El peligro de la información consumida como un reality show: la sociedad de la cuenta atrás
Qué gran invento la telefonía. Ya lo dice la canción de Drexler. «Que viva la telefonía, en todas sus variantes. Benditos los rollos de papiro. Benditas servilletas de los bares, que han guardado idénticos suspiros, desde el cantar de los cantares».
Qué lejos quedan aquellos teléfonos de rosca atados a un cable. Si esperabas una llamada importante, había que esperar sentado al lado. A veces, podía ser una llamada de trabajo. Otras, el suspiro por ver si aparecía aquel amor imposible al que le diste tu número telefónico garabateado en un papelillo.
Ahora, el teléfono se ha transformado en una ventana al mundo. Con estruendos incluidos, cuando hay poca o mucha cobertura. Ya se sabe, los extremos suelen crear interferencias.
El teléfono de hoy es la vida en un bolsillo. Y eso puede asustar, claro. Sobre todo si no sabemos tomar distancia con la marabunta de cosas que vemos en el teléfono a todas horas. El exceso de información es ruido. Bullicio que nos deja aturdidos en vehemencias, impidiendo a menudo coger aire para mirar con menos intensidad y mayor distancia. Lógico, pues no paramos de recibir imágenes en nuestra mano. Más y más imágenes. Cada una parece más efectista que la anterior. Imágenes con el aliciente de que encima podemos interactuar con ellas al instante. Tanto, que nos hemos creído que disponemos del superpoder de tener opinión de todo.
Sin embargo, las imágenes van más rápido que las ideas. Así que tal caudal nos aturulla en un perverso presentismo de usar y tirar, mientras nos vamos quedando aislados en burbujas de autoconvencimiento. Porque en la viralidad siempre encontraremos alguna demagogia que dará la razón a nuestros anhelos. De hecho, el populismo por simple se abre camino más fácil que los argumentos complejos y contrastados.
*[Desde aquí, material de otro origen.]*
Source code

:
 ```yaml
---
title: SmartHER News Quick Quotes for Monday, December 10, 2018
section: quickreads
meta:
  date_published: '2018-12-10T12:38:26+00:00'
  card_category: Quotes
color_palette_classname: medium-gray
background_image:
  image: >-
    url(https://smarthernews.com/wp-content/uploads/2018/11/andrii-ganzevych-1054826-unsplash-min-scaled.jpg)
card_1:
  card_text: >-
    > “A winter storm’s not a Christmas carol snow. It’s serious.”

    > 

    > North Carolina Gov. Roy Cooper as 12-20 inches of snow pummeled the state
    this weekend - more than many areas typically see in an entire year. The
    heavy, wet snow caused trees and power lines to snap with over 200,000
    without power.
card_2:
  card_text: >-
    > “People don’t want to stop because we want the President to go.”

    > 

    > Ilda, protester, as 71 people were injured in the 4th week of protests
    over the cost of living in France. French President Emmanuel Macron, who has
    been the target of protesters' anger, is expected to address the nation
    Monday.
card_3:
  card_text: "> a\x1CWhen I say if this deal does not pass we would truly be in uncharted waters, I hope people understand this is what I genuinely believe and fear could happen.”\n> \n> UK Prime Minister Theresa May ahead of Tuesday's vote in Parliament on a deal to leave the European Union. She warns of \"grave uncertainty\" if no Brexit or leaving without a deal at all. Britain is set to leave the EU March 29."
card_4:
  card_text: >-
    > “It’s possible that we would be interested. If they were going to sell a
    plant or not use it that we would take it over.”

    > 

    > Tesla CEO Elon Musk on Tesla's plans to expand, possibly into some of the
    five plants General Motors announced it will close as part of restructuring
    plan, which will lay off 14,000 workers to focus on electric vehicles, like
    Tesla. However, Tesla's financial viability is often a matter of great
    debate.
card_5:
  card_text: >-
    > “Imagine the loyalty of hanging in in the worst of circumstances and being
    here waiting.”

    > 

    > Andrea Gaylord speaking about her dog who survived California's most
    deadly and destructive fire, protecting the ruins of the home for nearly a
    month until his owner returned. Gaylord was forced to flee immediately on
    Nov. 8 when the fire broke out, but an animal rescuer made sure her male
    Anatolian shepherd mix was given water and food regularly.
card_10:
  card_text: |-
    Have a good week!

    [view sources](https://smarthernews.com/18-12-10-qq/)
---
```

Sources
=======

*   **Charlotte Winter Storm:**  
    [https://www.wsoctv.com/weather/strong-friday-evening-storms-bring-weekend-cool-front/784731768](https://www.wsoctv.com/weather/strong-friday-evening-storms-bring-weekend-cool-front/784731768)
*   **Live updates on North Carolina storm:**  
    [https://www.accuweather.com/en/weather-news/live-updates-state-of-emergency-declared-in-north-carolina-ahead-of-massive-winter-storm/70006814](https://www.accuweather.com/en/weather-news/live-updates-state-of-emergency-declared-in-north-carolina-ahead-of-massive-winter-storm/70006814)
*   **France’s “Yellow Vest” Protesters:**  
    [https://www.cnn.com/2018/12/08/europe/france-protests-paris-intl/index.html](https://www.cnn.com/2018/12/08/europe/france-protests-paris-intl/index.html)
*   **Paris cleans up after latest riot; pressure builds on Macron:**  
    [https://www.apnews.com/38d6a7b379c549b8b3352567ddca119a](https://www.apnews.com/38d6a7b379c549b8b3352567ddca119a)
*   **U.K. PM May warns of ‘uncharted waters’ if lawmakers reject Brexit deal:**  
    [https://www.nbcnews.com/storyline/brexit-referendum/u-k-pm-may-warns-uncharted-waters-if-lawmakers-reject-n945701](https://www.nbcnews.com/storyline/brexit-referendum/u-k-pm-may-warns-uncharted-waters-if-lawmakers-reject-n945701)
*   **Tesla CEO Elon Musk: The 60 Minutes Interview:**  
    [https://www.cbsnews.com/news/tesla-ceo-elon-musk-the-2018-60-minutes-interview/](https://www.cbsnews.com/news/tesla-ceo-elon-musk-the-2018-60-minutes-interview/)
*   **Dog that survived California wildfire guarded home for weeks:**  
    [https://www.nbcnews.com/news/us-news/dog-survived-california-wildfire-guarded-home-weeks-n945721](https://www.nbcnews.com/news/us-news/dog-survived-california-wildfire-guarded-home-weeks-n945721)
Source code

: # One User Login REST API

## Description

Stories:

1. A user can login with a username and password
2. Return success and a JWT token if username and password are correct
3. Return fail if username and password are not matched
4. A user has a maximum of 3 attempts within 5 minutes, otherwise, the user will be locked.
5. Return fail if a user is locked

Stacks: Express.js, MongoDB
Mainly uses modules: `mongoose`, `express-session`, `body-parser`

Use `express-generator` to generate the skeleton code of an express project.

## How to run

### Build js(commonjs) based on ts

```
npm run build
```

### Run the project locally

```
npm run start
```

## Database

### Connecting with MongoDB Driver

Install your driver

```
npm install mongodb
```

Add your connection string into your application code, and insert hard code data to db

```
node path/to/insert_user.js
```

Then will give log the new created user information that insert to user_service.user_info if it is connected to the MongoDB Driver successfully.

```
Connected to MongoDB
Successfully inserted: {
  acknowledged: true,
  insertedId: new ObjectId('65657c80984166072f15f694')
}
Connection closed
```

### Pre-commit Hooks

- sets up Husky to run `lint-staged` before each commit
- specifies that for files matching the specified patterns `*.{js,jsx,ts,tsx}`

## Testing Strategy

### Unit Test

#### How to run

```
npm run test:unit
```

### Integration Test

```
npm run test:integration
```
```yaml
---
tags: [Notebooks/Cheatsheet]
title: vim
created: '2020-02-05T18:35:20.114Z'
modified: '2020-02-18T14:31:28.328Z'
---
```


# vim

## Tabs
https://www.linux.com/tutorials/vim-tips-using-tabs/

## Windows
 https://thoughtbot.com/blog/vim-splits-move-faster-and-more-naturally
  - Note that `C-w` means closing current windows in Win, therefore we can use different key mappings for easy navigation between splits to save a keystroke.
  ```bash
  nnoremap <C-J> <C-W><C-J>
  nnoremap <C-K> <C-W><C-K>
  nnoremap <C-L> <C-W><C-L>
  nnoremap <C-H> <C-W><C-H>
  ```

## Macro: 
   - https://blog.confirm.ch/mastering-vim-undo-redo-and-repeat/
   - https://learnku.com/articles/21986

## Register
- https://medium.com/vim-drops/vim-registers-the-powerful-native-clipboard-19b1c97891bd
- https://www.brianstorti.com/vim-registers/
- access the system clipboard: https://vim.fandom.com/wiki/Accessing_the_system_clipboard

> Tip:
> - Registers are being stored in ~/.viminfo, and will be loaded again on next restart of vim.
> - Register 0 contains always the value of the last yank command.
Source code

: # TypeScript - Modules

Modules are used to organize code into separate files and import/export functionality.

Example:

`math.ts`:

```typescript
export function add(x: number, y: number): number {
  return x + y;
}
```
Es la consecuencia de vivir cada acontecimiento igual que devoramos un reality show en el que elegimos nuestros buenos y malos favoritos. Destripar la realidad en riguroso directo desde una pequeña pantalla que portamos encima las 24 horas puede incitar a la deshumanización de las personas. Sin escrúpulos. Sin empatías. Debatimos la información como si fuera una ficción que hasta ceba sus cliffhanger para mantener la emoción en alto.
Vivimos en una frenética cuenta atrás permanente que convierte a los ciudadanos en consumidores que siempre tienen la razón, que quieren todo «ya». Aunque no haya certezas. Aunque la actualidad requiera de perspectiva para ser comprendida. Da igual. Así somos más manipulables. Así nos vamos situando en una trágica contradicción: el teléfono en vez de comunicarnos nos puede encerrar en nuestros propios prejuicios.
Quizá alguien debería crear unas nuevas páginas amarillas. Esta vez no para buscar dónde comprar. No hace falta, ya somos nosotros mismos el producto más rentable en la era de la viralidad. Lo que necesitamos es una hoja de ruta para que los piratas de la inflamación de la opinión no nos hagan olvidar la sabia esencia de la telefonía: conectarnos, descubrirnos, tranquilizarnos, encontrarnos.